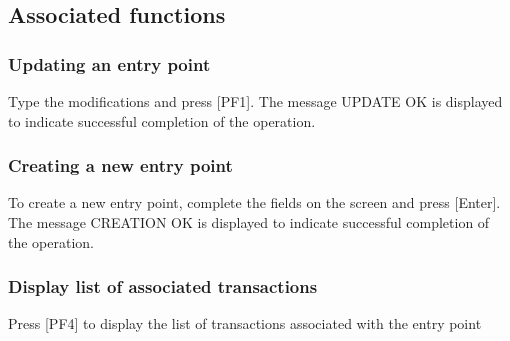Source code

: \documentclass[letterpaper,10pt,english]{sphinxmanual}
\begin{document}
\subsection{Associated functions}
\label{\detokenize{connectivity_guide:id11}}

\subsubsection{Updating an entry point}
\label{\detokenize{connectivity_guide:updating-an-entry-point}}
Type the modifications and press {[}PF1{]}. The message UPDATE OK is displayed to indicate successful completion of the operation.


\subsubsection{Creating a new entry point}
\label{\detokenize{connectivity_guide:creating-a-new-entry-point}}
To create a new entry point, complete the fields on the screen and press {[}Enter{]}. The message CREATION OK is displayed to indicate successful completion of the operation.


\subsubsection{Display list of associated transactions}
\label{\detokenize{connectivity_guide:display-list-of-associated-transactions}}
Press {[}PF4{]} to display the list of transactions associated with the entry point
\end{document}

- EXERCISE OBJECTIVE:
Excluding the pictures, reproduce every entry exactly as given.

- RESULT OF THIS EXERCISE:
Source code

: \documentclass[letterpaper,10pt,english]{sphinxmanual}
\begin{document}
\subsection{Associated functions}
\label{\detokenize{connectivity_guide:id11}}

\subsubsection{Updating an entry point}
\label{\detokenize{connectivity_guide:updating-an-entry-point}}
Type the modifications and press {[}PF1{]}. The message UPDATE OK is displayed to indicate successful completion of the operation.


\subsubsection{Creating a new entry point}
\label{\detokenize{connectivity_guide:creating-a-new-entry-point}}
To create a new entry point, complete the fields on the screen and press {[}Enter{]}. The message CREATION OK is displayed to indicate successful completion of the operation.


\subsubsection{Display list of associated transactions}
\label{\detokenize{connectivity_guide:display-list-of-associated-transactions}}
Press {[}PF4{]} to display the list of transactions associated with the entry point
\end{document}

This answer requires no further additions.